Most of the discussion around AI use in gaming is focused on art and voice genAI. It’s currently pretty easy to spot these uses, and they tend to impact the quality of the final product a lot.
But using AI for coding is becoming extremely common. GenAI features are now available in almost all coding tools and basic usage tiers are free. As a player, there’s no way to know if a game used gen AI for code. Bad code is possible and even common without gen AI coding, so I don’t think it’s useful to attribute bugginess to AI use.
Despite coding genAI being completely hidden, most of the concerns around art genAI are still valid for code. It uses a lot of power, impacts jobs, and funds companies that players may not want to support.
I’m not sure what people should do with this information. I think players should assume basically all software in 2026 uses some amount of genAI during coding.
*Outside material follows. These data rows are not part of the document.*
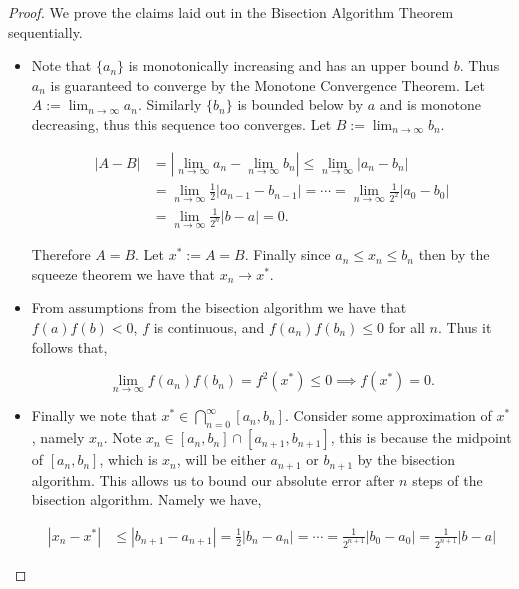 \documentclass[10pt]{article}
\begin{document}
\begin{proof}
    We prove the claims laid out in the Bisection Algorithm Theorem sequentially.
    \begin{itemize}
        \item Note that $\{a_n\}$ is monotonically increasing and has an upper bound $b$. Thus $a_{n}$ is guaranteed to converge by the Monotone Convergence Theorem. Let $A:=\lim_{n\to\infty}a_{n}$. Similarly $\{b_{n}\}$ is bounded below by $a$ and is monotone decreasing, thus this sequence too converges. Let $B:=\lim_{n\to\infty}b_{n}$.

        \begin{align*}
            |A-B| &= |\lim_{n\to \infty}a_{n} -\lim_{n\to \infty}b_{n} | \leq \lim_{n\to\infty}|a_n  - b_n| \\
            &= \lim_{n\to\infty}\frac{1}{2}|a_{n-1}-b_{n-1}| = \cdots =\lim_{n\to\infty}\frac{1}{2^{2}}|a_{0}-b_{0}| \\
            &= \lim_{n\to\infty}\frac{1}{2^{n}}|b-a| = 0.
        \end{align*}

        Therefore $A=B$. Let $x^* := A=B$. Finally since $a_{n}\leq x_{n}\leq b_{n}$ then by the squeeze theorem we have that $x_{n}\to x^*$.

        \item From assumptions from the bisection algorithm we have that $f(a)f(b)<0$, $f$ is continuous, and $f(a_{n})f(b_n)\leq 0$ for all $n$. Thus it follows that,

        \[
        \lim_{n\to\infty}f(a_n)f(b_n) = f^{2}(x^*) \leq 0 \implies f(x^{*}) = 0.
        \]

        \item Finally we note that $x^*\in \bigcap_{n=0}^{\infty}[a_{n}, b_{n}]$. Consider some approximation of $x^*$, namely $x_{n}$. Note $x_{n}\in [a_{n}, b_{n}]\cap [a_{n+1}, b_{n+1}]$, this is because the midpoint of $[a_n, b_n]$, which is $x_n$, will be either $a_{n+1}$ or $b_{n+1}$ by the bisection algorithm. This allows us to bound our absolute error after $n$ steps of the bisection algorithm. Namely we have,

        \begin{align*}
            |x_{n}-x^*| &\leq |b_{n+1}-a_{n+1}| = \frac{1}{2}|b_{n}-a_{n}|=\cdots =\frac{1}{2^{n+1}}|b_{0}-a_0 | = \frac{1}{2^{n+1}}|b-a|
        \end{align*}
    \end{itemize}
\end{proof}
\end{document}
In my opinion? For now, I think genAI is heavily subsidized. Investors, and now governments, are pouring money into this thing. It’s distorting the cost and not reflecting the real market value. If you can think of ways to make large AI companies face their true cost sooner, that could help. Oppose data centers that externalize costs. Oppose government initiatives that force AI use. Take legal action against large AI companies if you feel they have caused material harm.
It’s fine to skip a game if you don’t like how it used AI art or voices, but just know every other new game is probably using genAI code.